• [WORK ORDER]
Transcribe the entries that come next exactly, but not the pictures they contain.

#####

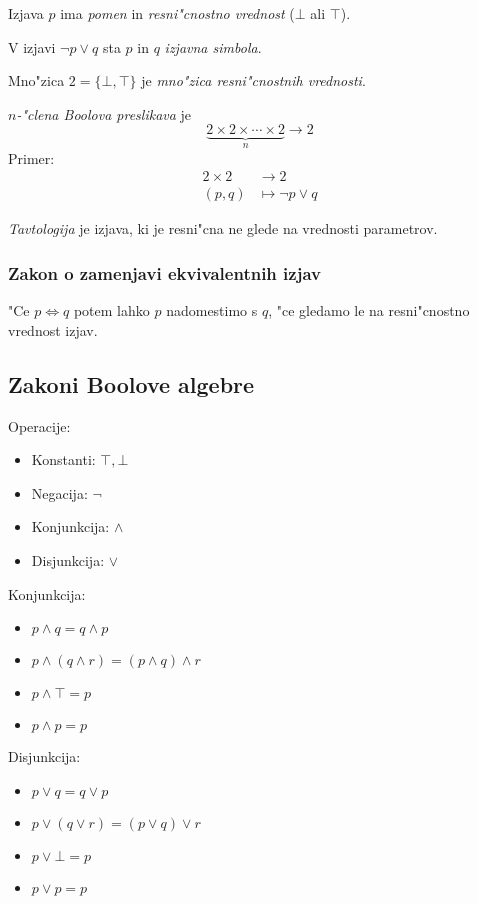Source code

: Izjava $p$ ima \emph{pomen} in \emph{resni"cnostno vrednost} ($\bot$ ali $\top$).

V izjavi $\lnot p \lor q$ sta $p$ in $q$ \emph{izjavna simbola}.

Mno"zica $2 = \{\bot, \top\}$ je \emph{mno"zica resni"cnostnih vrednosti}.

\emph{$n$-"clena Boolova preslikava} je
\begin{equation*}
\underbrace{2\times 2 \times \cdots \times 2}_{n} \rightarrow 2
\end{equation*}
Primer:
\begin{align*}
2\times 2 &\rightarrow 2\\
(p, q) &\mapsto \lnot p \lor q
\end{align*}

\emph{Tavtologija} je izjava, ki je resni"cna ne glede na vrednosti parametrov.

\subsubsection*{Zakon o zamenjavi ekvivalentnih izjav}
"Ce $p \iff q$ potem lahko $p$ nadomestimo s $q$, "ce gledamo le na resni"cnostno vrednost izjav.

\subsection{Zakoni Boolove algebre}
Operacije:
\begin{itemize}
	\item Konstanti: $\top, \bot$
	\item Negacija: $\lnot$
	\item Konjunkcija: $\land$
	\item Disjunkcija: $\lor$
\end{itemize}

Konjunkcija:
\begin{itemize}
	\item $p \land q = q \land p$
	\item $p \land (q \land r) = (p \land q) \land r$
	\item $p \land \top = p$
	\item $p \land p = p$
\end{itemize}

Disjunkcija:
\begin{itemize}
	\item $p \lor q = q \lor p$
	\item $p \lor (q \lor r) = (p \lor q) \lor r$
	\item $p \lor \bot = p$
	\item $p \lor p = p$
\end{itemize}

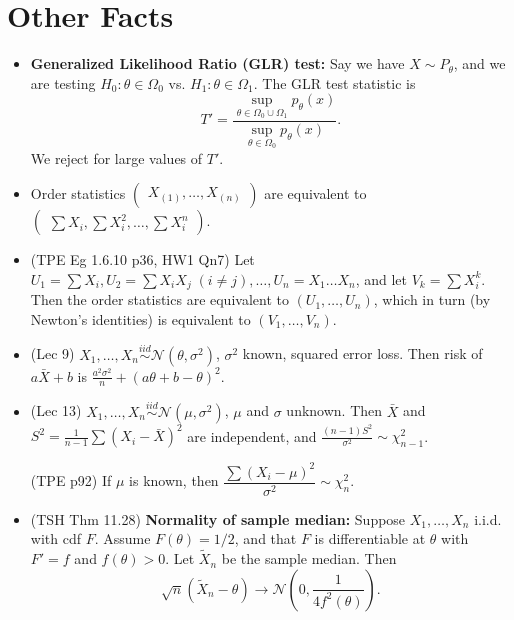 \documentclass[twoside]{article}
\newcommand{\dis}{\displaystyle}
\newcommand\calN{\mathcal{N}}
\newcommand\Om{\Omega}
\newcommand\sg{\sigma}
\def\t{\theta}
\newcommand\goesto{\rightarrow}
\begin{document}
\section*{Other Facts}
\begin{itemize}
\item \textbf{Generalized Likelihood Ratio (GLR) test:} Say we have $X \sim P_\t$, and we are testing $H_0: \t \in \Om_0$ vs. $H_1: \t \in \Om_1$. The GLR test statistic is
\begin{equation*}
T' = \frac{\dis\sup_{\t \in \Om_0 \cup \Om_1} p_\t(x)}{\dis\sup_{\t \in \Om_0} p_\t(x)}.
\end{equation*}
We reject for large values of $T'$.

\item Order statistics $\begin{pmatrix} X_{(1)}, \dots, X_{(n)} \end{pmatrix}$ are equivalent to $\begin{pmatrix} \sum X_i, \sum X_i^2, \dots, \sum X_i^n \end{pmatrix}$.

\item (TPE Eg 1.6.10 p36, HW1 Qn7) Let $U_1 = \sum X_i, U_2 = \sum X_iX_j \; (i \neq j), \dots, U_n = X_1 \dots X_n$, and let $V_k = \sum X_i^k$. Then the order statistics are equivalent to $(U_1, \dots, U_n)$, which in turn (by Newton's identities) is equivalent to $(V_1, \dots, V_n)$.

\item (Lec 9) $X_1, \dots, X_n \stackrel{iid}{\sim} \calN(\t, \sg^2)$, $\sg^2$ known, squared error loss. Then risk of $a \bar{X} + b$ is $\displaystyle\frac{a^2 \sg^2}{n} + (a\t + b - \t)^2$.

\item (Lec 13) $X_1, \dots, X_n \stackrel{iid}{\sim} \calN(\mu, \sg^2)$, $\mu$ and $\sg$ unknown. Then $\bar{X}$ and $S^2 = \displaystyle\frac{1}{n-1}\sum (X_i - \bar{X})^2$ are independent, and $\displaystyle\frac{(n-1)S^2}{\sg^2} \sim \chi_{n-1}^2$.

(TPE p92) If $\mu$ is known, then $\dfrac{\sum (X_i - \mu)^2}{\sg^2} \sim \chi_n^2$.

\item (TSH Thm 11.28) \textbf{Normality of sample median:} Suppose $X_1, \dots, X_n$ i.i.d. with cdf $F$. Assume $F(\t) = 1/2$, and that $F$ is differentiable at $\t$ with $F' = f$ and $f(\t) > 0$. Let $\tilde{X}_n$ be the sample median. Then
\begin{equation*}
\sqrt{n} (\tilde{X}_n - \t) \goesto \calN \left( 0, \frac{1}{4f^2(\t)}\right).
\end{equation*}
\end{itemize}
\end{document}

#####

• [EXERCISE RESULT]
Source code

: Izjava $p$ ima \emph{pomen} in \emph{resni"cnostno vrednost} ($\bot$ ali $\top$).

V izjavi $\lnot p \lor q$ sta $p$ in $q$ \emph{izjavna simbola}.

Mno"zica $2 = \{\bot, \top\}$ je \emph{mno"zica resni"cnostnih vrednosti}.

\emph{$n$-"clena Boolova preslikava} je
\begin{equation*}
\underbrace{2\times 2 \times \cdots \times 2}_{n} \rightarrow 2
\end{equation*}
Primer:
\begin{align*}
2\times 2 &\rightarrow 2\\
(p, q) &\mapsto \lnot p \lor q
\end{align*}

\emph{Tavtologija} je izjava, ki je resni"cna ne glede na vrednosti parametrov.

\subsubsection*{Zakon o zamenjavi ekvivalentnih izjav}
"Ce $p \iff q$ potem lahko $p$ nadomestimo s $q$, "ce gledamo le na resni"cnostno vrednost izjav.

\subsection{Zakoni Boolove algebre}
Operacije:
\begin{itemize}
	\item Konstanti: $\top, \bot$
	\item Negacija: $\lnot$
	\item Konjunkcija: $\land$
	\item Disjunkcija: $\lor$
\end{itemize}

Konjunkcija:
\begin{itemize}
	\item $p \land q = q \land p$
	\item $p \land (q \land r) = (p \land q) \land r$
	\item $p \land \top = p$
	\item $p \land p = p$
\end{itemize}

Disjunkcija:
\begin{itemize}
	\item $p \lor q = q \lor p$
	\item $p \lor (q \lor r) = (p \lor q) \lor r$
	\item $p \lor \bot = p$
	\item $p \lor p = p$
\end{itemize}

 \documentclass[twoside]{article}
\newcommand{\dis}{\displaystyle}
\newcommand\calN{\mathcal{N}}
\newcommand\Om{\Omega}
\newcommand\sg{\sigma}
\def\t{\theta}
\newcommand\goesto{\rightarrow}
\begin{document}
\section*{Other Facts}
\begin{itemize}
\item \textbf{Generalized Likelihood Ratio (GLR) test:} Say we have $X \sim P_\t$, and we are testing $H_0: \t \in \Om_0$ vs. $H_1: \t \in \Om_1$. The GLR test statistic is
\begin{equation*}
T' = \frac{\dis\sup_{\t \in \Om_0 \cup \Om_1} p_\t(x)}{\dis\sup_{\t \in \Om_0} p_\t(x)}.
\end{equation*}
We reject for large values of $T'$.

\item Order statistics $\begin{pmatrix} X_{(1)}, \dots, X_{(n)} \end{pmatrix}$ are equivalent to $\begin{pmatrix} \sum X_i, \sum X_i^2, \dots, \sum X_i^n \end{pmatrix}$.

\item (TPE Eg 1.6.10 p36, HW1 Qn7) Let $U_1 = \sum X_i, U_2 = \sum X_iX_j \; (i \neq j), \dots, U_n = X_1 \dots X_n$, and let $V_k = \sum X_i^k$. Then the order statistics are equivalent to $(U_1, \dots, U_n)$, which in turn (by Newton's identities) is equivalent to $(V_1, \dots, V_n)$.

\item (Lec 9) $X_1, \dots, X_n \stackrel{iid}{\sim} \calN(\t, \sg^2)$, $\sg^2$ known, squared error loss. Then risk of $a \bar{X} + b$ is $\displaystyle\frac{a^2 \sg^2}{n} + (a\t + b - \t)^2$.

\item (Lec 13) $X_1, \dots, X_n \stackrel{iid}{\sim} \calN(\mu, \sg^2)$, $\mu$ and $\sg$ unknown. Then $\bar{X}$ and $S^2 = \displaystyle\frac{1}{n-1}\sum (X_i - \bar{X})^2$ are independent, and $\displaystyle\frac{(n-1)S^2}{\sg^2} \sim \chi_{n-1}^2$.

(TPE p92) If $\mu$ is known, then $\dfrac{\sum (X_i - \mu)^2}{\sg^2} \sim \chi_n^2$.

\item (TSH Thm 11.28) \textbf{Normality of sample median:} Suppose $X_1, \dots, X_n$ i.i.d. with cdf $F$. Assume $F(\t) = 1/2$, and that $F$ is differentiable at $\t$ with $F' = f$ and $f(\t) > 0$. Let $\tilde{X}_n$ be the sample median. Then
\begin{equation*}
\sqrt{n} (\tilde{X}_n - \t) \goesto \calN \left( 0, \frac{1}{4f^2(\t)}\right).
\end{equation*}
\end{itemize}
\end{document}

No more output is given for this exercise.